Does it means a http proxy is not enough ? Socks proxy ?

I’m probably misunderstanding your question, but I’ll clarify what I mean and hopefully, I can figure out what you’re asking. :wink:

The ZCC agent allows for directly connecting the client to the Zscaler cloud proxy. No need for any additional configuration in the forwarding proxy or elsewhere to do that. You can also tunnel from a device that supports IPSEC/GRE directly to the Zscaler proxy and all clients behind that device can be direct to the Zscaler proxy without any ZCC agent on the client or you can use ZCC and the network tunnel and the network tunnel is what directs traffic to the Zscaler proxy (in that case the ZCC agent is there to get more information about the client, authenticate through the Zscaler cloud, and directly connect to the Zscaler cloud when the client leaves the corporate network and doesn’t have the IPSEC/GRE tunnel to get to the Zscaler proxy and doesn’t want to backhaul all the way to the corporate network).

That’s it. There is no reason to “configure a proxy” on the client, in the browser or in the ZIA Admin console, or the Mobile Portal / Forwarding Policy. If you choose to Enforce Proxy as an option in the Mobile Portal, that’s because you intend to use a PAC File and enforce only that PAC file, it only applies to HTTP/S traffic, and doesn’t employ the same traffic forwarding as tunnel or tunnel + local proxy options (btw, tunnel is the default).

If you are referring to a 3rd-Party proxy (e.g. Microsoft ISA or generic Squid proxy for example that you want to send after you send to the Zscaler proxy), you would configure that in the ZIA Admin Portal as described here. That will forward to a second proxy, but for performance, compatibility, and complexity issues, it’s not a best practice, but good for a transition from older legacy technology to the zero trust exchange approach Zscaler offers.
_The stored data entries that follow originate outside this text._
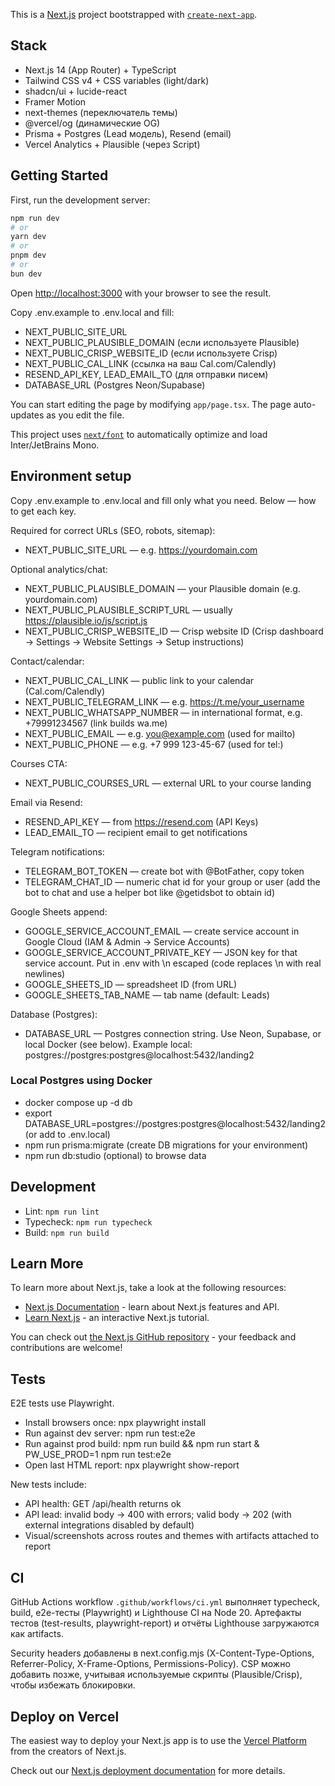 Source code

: This is a [Next.js](https://nextjs.org) project bootstrapped with [`create-next-app`](https://nextjs.org/docs/app/api-reference/cli/create-next-app).

## Stack

- Next.js 14 (App Router) + TypeScript
- Tailwind CSS v4 + CSS variables (light/dark)
- shadcn/ui + lucide-react
- Framer Motion
- next-themes (переключатель темы)
- @vercel/og (динамические OG)
- Prisma + Postgres (Lead модель), Resend (email)
- Vercel Analytics + Plausible (через Script)

## Getting Started

First, run the development server:

```bash
npm run dev
# or
yarn dev
# or
pnpm dev
# or
bun dev
```

Open [http://localhost:3000](http://localhost:3000) with your browser to see the result.

Copy .env.example to .env.local and fill:

- NEXT_PUBLIC_SITE_URL
- NEXT_PUBLIC_PLAUSIBLE_DOMAIN (если используете Plausible)
- NEXT_PUBLIC_CRISP_WEBSITE_ID (если используете Crisp)
- NEXT_PUBLIC_CAL_LINK (ссылка на ваш Cal.com/Calendly)
- RESEND_API_KEY, LEAD_EMAIL_TO (для отправки писем)
- DATABASE_URL (Postgres Neon/Supabase)

You can start editing the page by modifying `app/page.tsx`. The page auto-updates as you edit the file.

This project uses [`next/font`](https://nextjs.org/docs/app/building-your-application/optimizing/fonts) to automatically optimize and load Inter/JetBrains Mono.

## Environment setup

Copy .env.example to .env.local and fill only what you need. Below — how to get each key.

Required for correct URLs (SEO, robots, sitemap):

- NEXT_PUBLIC_SITE_URL — e.g. https://yourdomain.com

Optional analytics/chat:

- NEXT_PUBLIC_PLAUSIBLE_DOMAIN — your Plausible domain (e.g. yourdomain.com)
- NEXT_PUBLIC_PLAUSIBLE_SCRIPT_URL — usually https://plausible.io/js/script.js
- NEXT_PUBLIC_CRISP_WEBSITE_ID — Crisp website ID (Crisp dashboard → Settings → Website Settings → Setup instructions)

Contact/calendar:

- NEXT_PUBLIC_CAL_LINK — public link to your calendar (Cal.com/Calendly)
- NEXT_PUBLIC_TELEGRAM_LINK — e.g. https://t.me/your_username
- NEXT_PUBLIC_WHATSAPP_NUMBER — in international format, e.g. +79991234567 (link builds wa.me)
- NEXT_PUBLIC_EMAIL — e.g. you@example.com (used for mailto)
- NEXT_PUBLIC_PHONE — e.g. +7 999 123-45-67 (used for tel:)

Courses CTA:

- NEXT_PUBLIC_COURSES_URL — external URL to your course landing

Email via Resend:

- RESEND_API_KEY — from https://resend.com (API Keys)
- LEAD_EMAIL_TO — recipient email to get notifications

Telegram notifications:

- TELEGRAM_BOT_TOKEN — create bot with @BotFather, copy token
- TELEGRAM_CHAT_ID — numeric chat id for your group or user (add the bot to chat and use a helper bot like @getidsbot to obtain id)

Google Sheets append:

- GOOGLE_SERVICE_ACCOUNT_EMAIL — create service account in Google Cloud (IAM & Admin → Service Accounts)
- GOOGLE_SERVICE_ACCOUNT_PRIVATE_KEY — JSON key for that service account. Put in .env with \n escaped (code replaces \\n with real newlines)
- GOOGLE_SHEETS_ID — spreadsheet ID (from URL)
- GOOGLE_SHEETS_TAB_NAME — tab name (default: Leads)

Database (Postgres):

- DATABASE_URL — Postgres connection string. Use Neon, Supabase, or local Docker (see below).
  Example local: postgres://postgres:postgres@localhost:5432/landing2

### Local Postgres using Docker

- docker compose up -d db
- export DATABASE_URL=postgres://postgres:postgres@localhost:5432/landing2 (or add to .env.local)
- npm run prisma:migrate (create DB migrations for your environment)
- npm run db:studio (optional) to browse data

## Development

- Lint: `npm run lint`
- Typecheck: `npm run typecheck`
- Build: `npm run build`

## Learn More

To learn more about Next.js, take a look at the following resources:

- [Next.js Documentation](https://nextjs.org/docs) - learn about Next.js features and API.
- [Learn Next.js](https://nextjs.org/learn) - an interactive Next.js tutorial.

You can check out [the Next.js GitHub repository](https://github.com/vercel/next.js) - your feedback and contributions are welcome!

## Tests

E2E tests use Playwright.

- Install browsers once: npx playwright install
- Run against dev server: npm run test:e2e
- Run against prod build: npm run build && npm run start & PW_USE_PROD=1 npm run test:e2e
- Open last HTML report: npx playwright show-report

New tests include:

- API health: GET /api/health returns ok
- API lead: invalid body → 400 with errors; valid body → 202 (with external integrations disabled by default)
- Visual/screenshots across routes and themes with artifacts attached to report

## CI

GitHub Actions workflow `.github/workflows/ci.yml` выполняет typecheck, build, e2e-тесты (Playwright) и Lighthouse CI на Node 20. Артефакты тестов (test-results, playwright-report) и отчёты Lighthouse загружаются как artifacts.

Security headers добавлены в next.config.mjs (X-Content-Type-Options, Referrer-Policy, X-Frame-Options, Permissions-Policy). CSP можно добавить позже, учитывая используемые скрипты (Plausible/Crisp), чтобы избежать блокировки.

## Deploy on Vercel

The easiest way to deploy your Next.js app is to use the [Vercel Platform](https://vercel.com/new?utm_medium=default-template&filter=next.js&utm_source=create-next-app&utm_campaign=create-next-app-readme) from the creators of Next.js.

Check out our [Next.js deployment documentation](https://nextjs.org/docs/app/building-your-application/deploying) for more details.
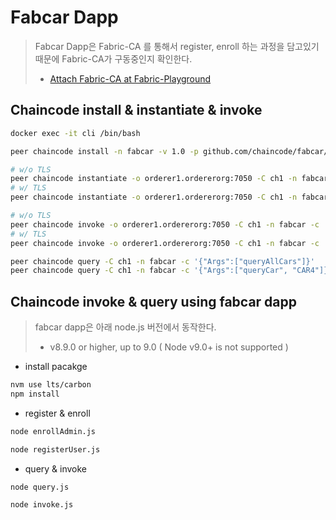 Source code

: # Fabcar Dapp

> Fabcar Dapp은 Fabric-CA 를 통해서 register, enroll 하는 과정을 담고있기 때문에 Fabric-CA가 구동중인지 확인한다.
>
> * [Attach Fabric-CA at Fabric-Playground](https://github.com/rtfmplz/fabric-playground/blob/master/README.md#attach-fabric-ca)

## Chaincode install & instantiate & invoke

```bash
docker exec -it cli /bin/bash
```

```bash
peer chaincode install -n fabcar -v 1.0 -p github.com/chaincode/fabcar/go/
```

```bash
# w/o TLS
peer chaincode instantiate -o orderer1.ordererorg:7050 -C ch1 -n fabcar -v 1.0 -c '{"Args":[""]}' -P "OR ('Org1MSP.member')"
# w/ TLS
peer chaincode instantiate -o orderer1.ordererorg:7050 -C ch1 -n fabcar -v 1.0 -c '{"Args":[""]}' -P "OR ('Org1MSP.member')" --tls --cafile $ORDERER_ORG_TLSCACERTS
```

```bash
# w/o TLS
peer chaincode invoke -o orderer1.ordererorg:7050 -C ch1 -n fabcar -c '{"function":"initLedger","Args":[""]}'
# w/ TLS
peer chaincode invoke -o orderer1.ordererorg:7050 -C ch1 -n fabcar -c '{"function":"initLedger","Args":[""]}' --tls --cafile $ORDERER_ORG_TLSCACERTS
```

```bash
peer chaincode query -C ch1 -n fabcar -c '{"Args":["queryAllCars"]}'
peer chaincode query -C ch1 -n fabcar -c '{"Args":["queryCar", "CAR4"]}'
```

## Chaincode invoke & query using fabcar dapp

> fabcar dapp은 아래 node.js 버전에서 동작한다.
>
> * v8.9.0 or higher, up to 9.0 ( Node v9.0+ is not supported )

* install pacakge

```bash
nvm use lts/carbon
npm install
```

* register & enroll

```bash
node enrollAdmin.js
```

```bash
node registerUser.js
```

* query & invoke

```bash
node query.js
```

```bash
node invoke.js
```
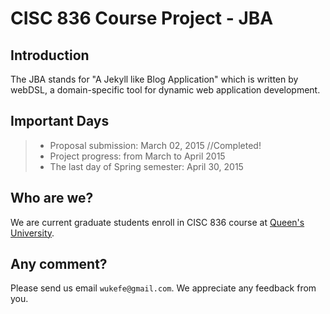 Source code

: # CISC 836 Course Project - JBA

## Introduction
The JBA stands for "A Jekyll like Blog Application" which is written by webDSL, a domain-specific tool for dynamic web application development.

## Important Days
> * Proposal submission: March 02, 2015 //Completed!
> * Project progress: from March to April 2015
> * The last day of Spring semester: April 30, 2015

## Who are we?
We are current graduate students enroll in CISC 836 course at [Queen's University](http://www.cs.queensu.ca/).

## Any comment?
Please send us email ```wukefe@gmail.com```. We appreciate any feedback from you. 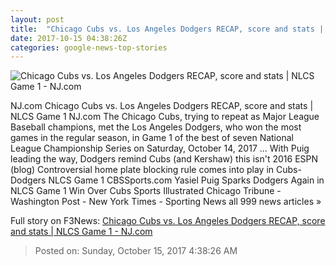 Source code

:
 ```yaml
---
layout: post
title:  "Chicago Cubs vs. Los Angeles Dodgers RECAP, score and stats | NLCS Game 1 - NJ.com"
date: 2017-10-15 04:38:26Z
categories: google-news-top-stories
---
```


![Chicago Cubs vs. Los Angeles Dodgers RECAP, score and stats | NLCS Game 1 - NJ.com](http://image.nj.com/home/njo-media/width620/img/realtimesports_impact/photo/23596647-standard.jpg)

NJ.com Chicago Cubs vs. Los Angeles Dodgers RECAP, score and stats | NLCS Game 1 NJ.com The Chicago Cubs, trying to repeat as Major League Baseball champions, met the Los Angeles Dodgers, who won the most games in the regular season, in Game 1 of the best of seven National League Championship Series on Saturday, October 14, 2017 ... With Puig leading the way, Dodgers remind Cubs (and Kershaw) this isn't 2016 ESPN (blog) Controversial home plate blocking rule comes into play in Cubs-Dodgers NLCS Game 1 CBSSports.com Yasiel Puig Sparks Dodgers Again in NLCS Game 1 Win Over Cubs Sports Illustrated Chicago Tribune - Washington Post - New York Times - Sporting News all 999 news articles »


Full story on F3News: [Chicago Cubs vs. Los Angeles Dodgers RECAP, score and stats | NLCS Game 1 - NJ.com](http://www.f3nws.com/n/PDSYg)

> Posted on: Sunday, October 15, 2017 4:38:26 AM
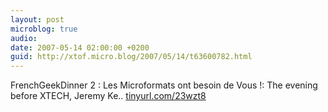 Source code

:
 ```yaml
---
layout: post
microblog: true
audio: 
date: 2007-05-14 02:00:00 +0200
guid: http://xtof.micro.blog/2007/05/14/t63600782.html
---
```

FrenchGeekDinner 2 : Les Microformats ont besoin de Vous !:  The evening before XTECH, Jeremy Ke.. [tinyurl.com/23wzt8](http://tinyurl.com/23wzt8)

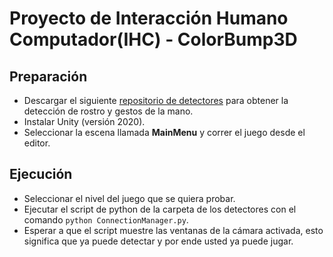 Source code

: # Proyecto de Interacción Humano Computador(IHC) - ColorBump3D

## Preparación

- Descargar el siguiente [repositorio de detectores](https://github.com/LoneHandyman/Face-Detector-Unity/tree/master) para obtener la detección de rostro y gestos de la mano.
- Instalar Unity (versión 2020).
- Seleccionar la escena llamada **MainMenu** y correr el juego desde el editor.

## Ejecución

- Seleccionar el nivel del juego que se quiera probar.
- Ejecutar el script de python de la carpeta de los detectores con el comando ```python ConnectionManager.py```.
- Esperar a que el script muestre las ventanas de la cámara activada, esto significa que ya puede detectar y por ende usted ya puede jugar.

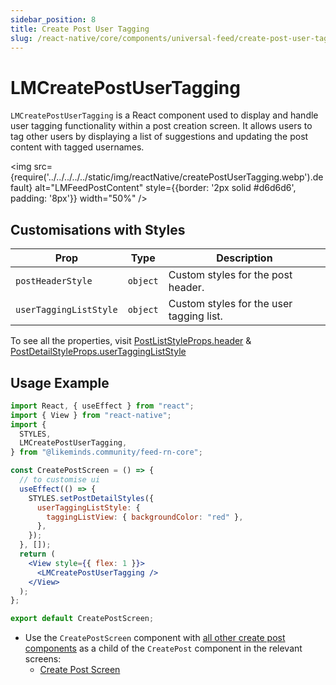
 ```yaml
---
sidebar_position: 8
title: Create Post User Tagging
slug: /react-native/core/components/universal-feed/create-post-user-tagging
---
```


# LMCreatePostUserTagging

`LMCreatePostUserTagging` is a React component used to display and handle user tagging functionality within a post creation screen. It allows users to tag other users by displaying a list of suggestions and updating the post content with tagged usernames.

<img
src={require('../../../../../static/img/reactNative/createPostUserTagging.webp').default}
alt="LMFeedPostContent"
style={{border: '2px solid #d6d6d6', padding: '8px'}}
width="50%"
/>

## Customisations with Styles

| Prop                   | Type     | Description                              |
| ---------------------- | -------- | ---------------------------------------- |
| `postHeaderStyle`      | `object` | Custom styles for the post header.       |
| `userTaggingListStyle` | `object` | Custom styles for the user tagging list. |

To see all the properties, visit [PostListStyleProps.header](https://github.com/LikeMindsCommunity/likeminds-feed-reactnative/blob/main/likeminds-feed-reactnative-integration/lmFeedProvider/types.ts#L40) & [PostDetailStyleProps.userTaggingListStyle](https://github.com/LikeMindsCommunity/likeminds-feed-reactnative/blob/main/likeminds-feed-reactnative-integration/lmFeedProvider/types.ts#L274)

## Usage Example

```jsx
import React, { useEffect } from "react";
import { View } from "react-native";
import {
  STYLES,
  LMCreatePostUserTagging,
} from "@likeminds.community/feed-rn-core";

const CreatePostScreen = () => {
  // to customise ui
  useEffect(() => {
    STYLES.setPostDetailStyles({
      userTaggingListStyle: {
        taggingListView: { backgroundColor: "red" },
      },
    });
  }, []);
  return (
    <View style={{ flex: 1 }}>
      <LMCreatePostUserTagging />
    </View>
  );
};

export default CreatePostScreen;
```

- Use the `CreatePostScreen` component with [all other create post components](../../Screens/LMFeedCreatePostScreen.md#ui-components) as a child of the `CreatePost` component in the relevant screens:
  - [Create Post Screen](../../Screens/LMFeedCreatePostScreen.md)
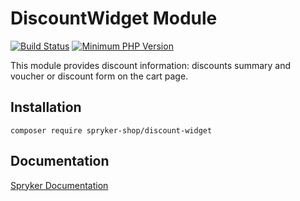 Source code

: # DiscountWidget Module
[![Build Status](https://travis-ci.org/spryker-shop/discount-widget.svg)](https://travis-ci.org/spryker-shop/discount-widget)
[![Minimum PHP Version](https://img.shields.io/badge/php-%3E%3D%207.3-8892BF.svg)](https://php.net/)

This module provides discount information: discounts summary and voucher or discount form on the cart page.

## Installation

```
composer require spryker-shop/discount-widget
```

## Documentation

[Spryker Documentation](https://academy.spryker.com)

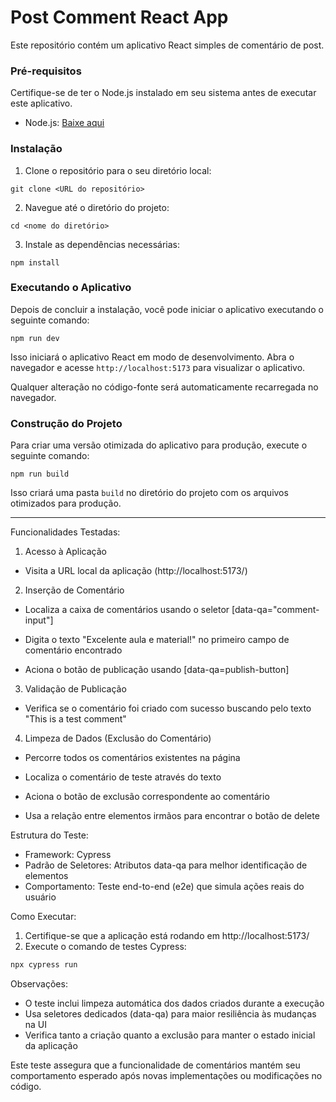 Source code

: # Post Comment React App

Este repositório contém um aplicativo React simples de comentário de post.

### Pré-requisitos

Certifique-se de ter o Node.js instalado em seu sistema antes de executar este aplicativo.

- Node.js: [Baixe aqui](https://nodejs.org)

### Instalação

1. Clone o repositório para o seu diretório local:

```shell
git clone <URL do repositório>
```

2. Navegue até o diretório do projeto:

```shell
cd <nome do diretório>
```

3. Instale as dependências necessárias:

```shell
npm install
```

### Executando o Aplicativo

Depois de concluir a instalação, você pode iniciar o aplicativo executando o seguinte comando:

```shell
npm run dev
```

Isso iniciará o aplicativo React em modo de desenvolvimento. Abra o navegador e acesse `http://localhost:5173` para visualizar o aplicativo.

Qualquer alteração no código-fonte será automaticamente recarregada no navegador.

### Construção do Projeto

Para criar uma versão otimizada do aplicativo para produção, execute o seguinte comando:

```shell
npm run build
```

Isso criará uma pasta `build` no diretório do projeto com os arquivos otimizados para produção.

--------------------------------------
Funcionalidades Testadas:

1. Acesso à Aplicação

- Visita a URL local da aplicação (http://localhost:5173/)

2. Inserção de Comentário

- Localiza a caixa de comentários usando o seletor [data-qa="comment-input"]

- Digita o texto "Excelente aula e material!" no primeiro campo de comentário encontrado

- Aciona o botão de publicação usando [data-qa=publish-button]

3. Validação de Publicação

- Verifica se o comentário foi criado com sucesso buscando pelo texto "This is a test comment"

4. Limpeza de Dados (Exclusão do Comentário)

- Percorre todos os comentários existentes na página

- Localiza o comentário de teste através do texto

- Aciona o botão de exclusão correspondente ao comentário

- Usa a relação entre elementos irmãos para encontrar o botão de delete

Estrutura do Teste:
- Framework: Cypress
- Padrão de Seletores: Atributos data-qa para melhor identificação de elementos
- Comportamento: Teste end-to-end (e2e) que simula ações reais do usuário

Como Executar:
1. Certifique-se que a aplicação está rodando em http://localhost:5173/
2. Execute o comando de testes Cypress:
```bash
npx cypress run
```
Observações:
- O teste inclui limpeza automática dos dados criados durante a execução
- Usa seletores dedicados (data-qa) para maior resiliência às mudanças na UI
- Verifica tanto a criação quanto a exclusão para manter o estado inicial da aplicação

Este teste assegura que a funcionalidade de comentários mantém seu comportamento esperado após novas implementações ou modificações no código.

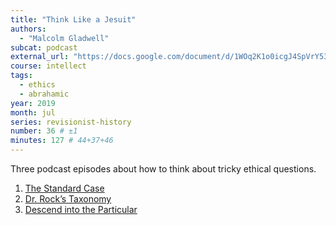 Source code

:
 ```yaml
---
title: "Think Like a Jesuit"
authors:
  - "Malcolm Gladwell"
subcat: podcast
external_url: "https://docs.google.com/document/d/1WOq2K1o0icgJ4SpVrY53gZsIF8jQOsZXqHL7WACCdCs/edit?usp=drivesdk"
course: intellect
tags:
  - ethics
  - abrahamic
year: 2019
month: jul
series: revisionist-history
number: 36 # ±1
minutes: 127 # 44+37+46
---
```


Three podcast episodes about how to think about tricky ethical questions.

  1. [The Standard Case](https://www.pushkin.fm/podcasts/revisionist-history/the-standard-case)
  2. [Dr. Rock’s Taxonomy](https://www.pushkin.fm/podcasts/revisionist-history/dr-rocks-taxonomy)
  3. [Descend into the Particular](https://www.pushkin.fm/podcasts/revisionist-history/descend-into-the-particular)
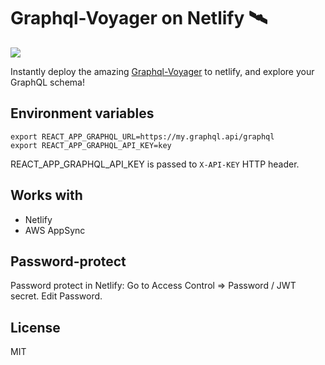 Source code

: # Graphql-Voyager on Netlify 🛰️ 

[![](https://www.netlify.com/img/deploy/button.svg)](https://app.netlify.com/start/deploy?repository=https://github.com/mkrn/graphql-voyager-netlify)

Instantly deploy the amazing [Graphql-Voyager](https://github.com/APIs-guru/graphql-voyager) to netlify, and explore your GraphQL schema!

## Environment variables 
```
export REACT_APP_GRAPHQL_URL=https://my.graphql.api/graphql
export REACT_APP_GRAPHQL_API_KEY=key
```

REACT_APP_GRAPHQL_API_KEY is passed to `X-API-KEY` HTTP header.

## Works with 

- Netlify
- AWS AppSync

## Password-protect

Password protect in Netlify: Go to Access Control => Password / JWT secret. Edit Password.

## License 
MIT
So, I guess the question is: what is “my_proxy” in your trace? 3rd-Party proxy solution? If so, the procedure below is what you are looking for and not the forwarding method in the Mobile Portal.

1 Like

Thank you for your answer.
Yes i’m using squid proxy on the gateway.

I had already followed instructions in the link you gave me, but something seems go wrong.

I’ve opened a ticket with assistance, but thank you again for taking time.

No problem. Hope it helps and I’m sure support can walk you through the process again and figure out what the issue is.

BTW: I did notice one area that may be a simple fix. Are you sure the gateway.zscaler.net is the right URL based on your cloud. If you do an ip.zscaler.com will tell you which cloud you are accessing. For instance, if it said: You are accessing the Internet via Zscaler Cloud: Los Angeles in the zscalertwo.net cloud, you would enter: ${gateway.zscalertwo.net}

I think gateway hosts are geolocalizing the host requesting. zscalertwo is imho a backup of zscaler.net.

~$ for host in gateway.zscaler.net gateway.zscalertwo.net; do printf "%s : %s\n" $host $(dig +short "$host"); done
gateway.zscaler.net : 165.225.76.40
gateway.zscalertwo.net : 165.225.76.41

So this range is for France. But if you do the same from your PC (or just ping them if you don’t have dig on your PC), you will get IP in the range of your geographic area.